From: Linus Benedict Torvalds (torvalds@klaava.Helsinki.FI)
Date: 08/20/92


From: torvalds@klaava.Helsinki.FI (Linus Benedict Torvalds)
Subject: Re: A question about Kernel system call mechanism
Date: 20 Aug 1992 12:20:51 GMT

In article <1992Aug19.174117.21233@ramsey.cs.laurentian.ca> ron@ramsey.cs.laurentian.ca (Ron Prediger [Velociraptor]) writes:
>I am relatively new to Linux and have been examining the kernel source.
>
>1) Does anyone know how linux passes parameters from the user process to the
>kernel service routine ? Below is what I think is happening and where I
>am confused.
>
>It appears that system calls are handled using interrupt or trap gates
>resident in the Interrupt descriptor table (IDT). From reading the Intel
>386 ref. manual I understand that a stack switch occurs automatically when
>a less privileged process accesses a gate for a more privileged subroutine.

Correct so far...

>What I can't see is how the kernel service routine gets the system call
>parameters (ie. addresses, etc) from the user process. Is there code
>somewhere which copies these parameters from the original (level 3) stack to
>the more privileged (level 0) stack ? If linux had used call gates to
>implement system calls, the parameters would automatically be copied to the
>privileged routine's stack by the 386. (This automatic
>copy of parameters does not occur when referencing interrupt/trap gates.)
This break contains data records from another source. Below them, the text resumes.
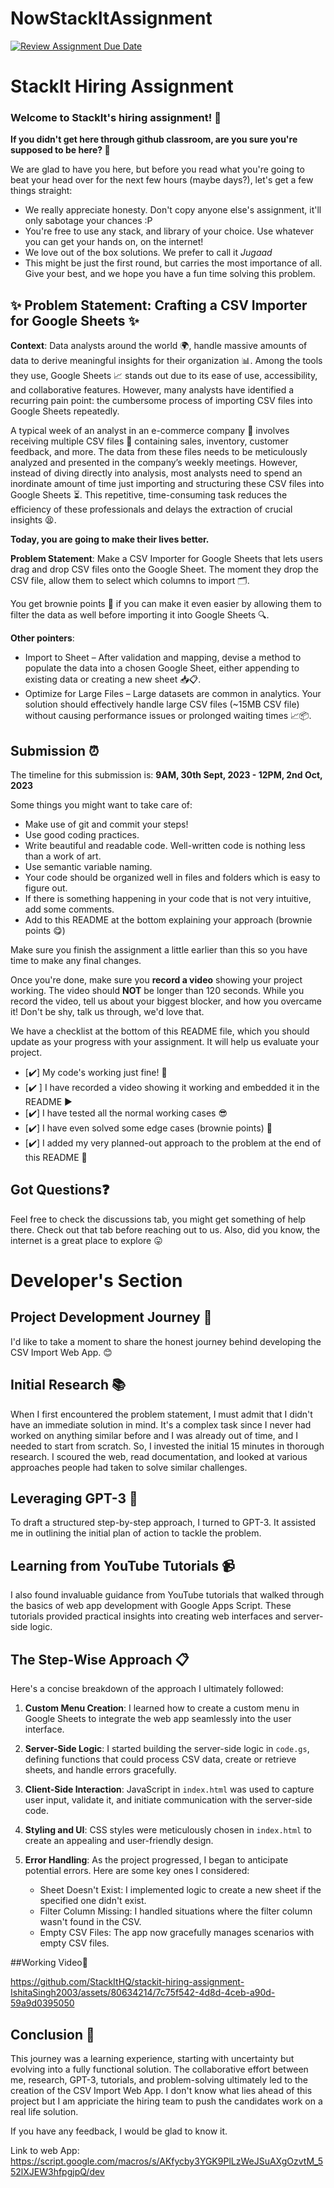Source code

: # NowStackItAssignment
[![Review Assignment Due Date](https://classroom.github.com/assets/deadline-readme-button-24ddc0f5d75046c5622901739e7c5dd533143b0c8e959d652212380cedb1ea36.svg)](https://classroom.github.com/a/_IojtdoU)
# StackIt Hiring Assignment

### Welcome to StackIt's hiring assignment! 🚀

**If you didn't get here through github classroom, are you sure you're supposed to be here? 🤨**


We are glad to have you here, but before you read what you're going to beat your head over for the next few hours (maybe days?), let's get a few things straight:
- We really appreciate honesty. Don't copy anyone else's assignment, it'll only sabotage your chances :P
- You're free to use any stack, and library of your choice. Use whatever you can get your hands on, on the internet!
- We love out of the box solutions. We prefer to call it *Jugaad* 
- This might be just the first round, but carries the most importance of all. Give your best, and we hope you have a fun time solving this problem.

## ✨ **Problem Statement: Crafting a CSV Importer for Google Sheets** ✨

**Context**:
Data analysts around the world 🌍, handle massive amounts of data to derive meaningful insights for their organization 📊. Among the tools they use, Google Sheets 📈 stands out due to its ease of use, accessibility, and collaborative features. However, many analysts have identified a recurring pain point: the cumbersome process of importing CSV files into Google Sheets repeatedly.

A typical week of an analyst in an e-commerce company 🛒 involves receiving multiple CSV files 📁 containing sales, inventory, customer feedback, and more. The data from these files needs to be meticulously analyzed and presented in the company’s weekly meetings. However, instead of diving directly into analysis, most analysts need to spend an inordinate amount of time just importing and structuring these CSV files into Google Sheets ⏳. This repetitive, time-consuming task reduces the efficiency of these professionals and delays the extraction of crucial insights 😫.

**Today, you are going to make their lives better.**

**Problem Statement**:
Make a CSV Importer for Google Sheets that lets users drag and drop CSV files onto the Google Sheet. The moment they drop the CSV file, allow them to select which columns to import 🗂️.

You get brownie points 🍪 if you can make it even easier by allowing them to filter the data as well before importing it into Google Sheets 🔍.

**Other pointers**:
- Import to Sheet – After validation and mapping, devise a method to populate the data into a chosen Google Sheet, either appending to existing data or creating a new sheet 📥📋.
- Optimize for Large Files – Large datasets are common in analytics. Your solution should effectively handle large CSV files (~15MB CSV file) without causing performance issues or prolonged waiting times 📈📦.

## Submission ⏰
The timeline for this submission is: **9AM, 30th Sept, 2023 - 12PM, 2nd Oct, 2023**

Some things you might want to take care of:
- Make use of git and commit your steps!
- Use good coding practices.
- Write beautiful and readable code. Well-written code is nothing less than a work of art.
- Use semantic variable naming.
- Your code should be organized well in files and folders which is easy to figure out.
- If there is something happening in your code that is not very intuitive, add some comments.
- Add to this README at the bottom explaining your approach (brownie points 😋)

Make sure you finish the assignment a little earlier than this so you have time to make any final changes.

Once you're done, make sure you **record a video** showing your project working. The video should **NOT** be longer than 120 seconds. While you record the video, tell us about your biggest blocker, and how you overcame it! Don't be shy, talk us through, we'd love that.

We have a checklist at the bottom of this README file, which you should update as your progress with your assignment. It will help us evaluate your project.

- [✔️] My code's working just fine! 🥳
- [✔️ ] I have recorded a video showing it working and embedded it in the README ▶️
- [✔️] I have tested all the normal working cases 😎
- [✔️] I have even solved some edge cases (brownie points) 💪
- [✔️] I added my very planned-out approach to the problem at the end of this README 📜

## Got Questions❓
Feel free to check the discussions tab, you might get something of help there. Check out that tab before reaching out to us. Also, did you know, the internet is a great place to explore 😛

# Developer's Section

## Project Development Journey 🚀

I'd like to take a moment to share the honest journey behind developing the CSV Import Web App. 😊

## Initial Research 📚

When I first encountered the problem statement, I must admit that I didn't have an immediate solution in mind. It's a complex task since I never had worked on anything similar before and I was already out of time, and I needed to start from scratch. So, I invested the initial 15 minutes in thorough research. I scoured the web, read documentation, and looked at various approaches people had taken to solve similar challenges.

## Leveraging GPT-3 🤖

To draft a structured step-by-step approach, I turned to GPT-3. It assisted me in outlining the initial plan of action to tackle the problem.

## Learning from YouTube Tutorials 📹

I also found invaluable guidance from YouTube tutorials that walked through the basics of web app development with Google Apps Script. These tutorials provided practical insights into creating web interfaces and server-side logic.

## The Step-Wise Approach 📋

Here's a concise breakdown of the approach I ultimately followed:

1. **Custom Menu Creation**: I learned how to create a custom menu in Google Sheets to integrate the web app seamlessly into the user interface.

2. **Server-Side Logic**: I started building the server-side logic in `code.gs`, defining functions that could process CSV data, create or retrieve sheets, and handle errors gracefully.

3. **Client-Side Interaction**: JavaScript in `index.html` was used to capture user input, validate it, and initiate communication with the server-side code.

4. **Styling and UI**: CSS styles were meticulously chosen in `index.html` to create an appealing and user-friendly design.

5. **Error Handling**: As the project progressed, I began to anticipate potential errors. Here are some key ones I considered:
   - Sheet Doesn't Exist: I implemented logic to create a new sheet if the specified one didn't exist.
   - Filter Column Missing: I handled situations where the filter column wasn't found in the CSV.
   - Empty CSV Files: The app now gracefully manages scenarios with empty CSV files.
  
##Working Video🎥

https://github.com/StackItHQ/stackit-hiring-assignment-IshitaSingh2003/assets/80634214/7c75f542-4d8d-4ceb-a90d-59a9d0395050


## Conclusion 🌟

This journey was a learning experience, starting with uncertainty but evolving into a fully functional solution. The collaborative effort between me, research, GPT-3, tutorials, and problem-solving ultimately led to the creation of the CSV Import Web App. I don't know what lies ahead of this project but I am appriciate the hiring team to push the candidates work on a real life solution.

If you have any feedback, I would be glad to know it. 

Link to web App: https://script.google.com/macros/s/AKfycby3YGK9PlLzWeJSuAXgOzvtM_552lXJEW3hfpgjpQ/dev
I didn't like system call gates: they are too complicated for my taste
(besides, you have to know how many arguments to copy, or have a
specific system call gate for each type of argument: maybe not a bad
idea, but...). Anyway, things are easier than you make them out to be:
the arguments are simply passed in the normal registers.

Passing arguments in the registers allows you 6 (32-bit) direct
arguments (not counting %eax, which is used to tell which system call
you want handled), and more if you simply set up a pointer to a block in
user space. And the beauty of it all is that they are automatically put
on the stack in as arguments to the system calls when the registers are
saved - see the file linux/kernel/sys_call.S, which saves all the
necessary state information. It's the simplest and fastest way I could
find: linux doesn't even save the state in some special task-structure
like other unices seem to do, but just leaves the regs on the stack,
ready for popping when the process returns from the interrupt.

>2) It appears that Linux is making use of segment registers (FS,GS) and the
>LDT/GDT to transfer the actual data (ie. from a read system call) between
>user and kernel address spaces. Is this observation correct ?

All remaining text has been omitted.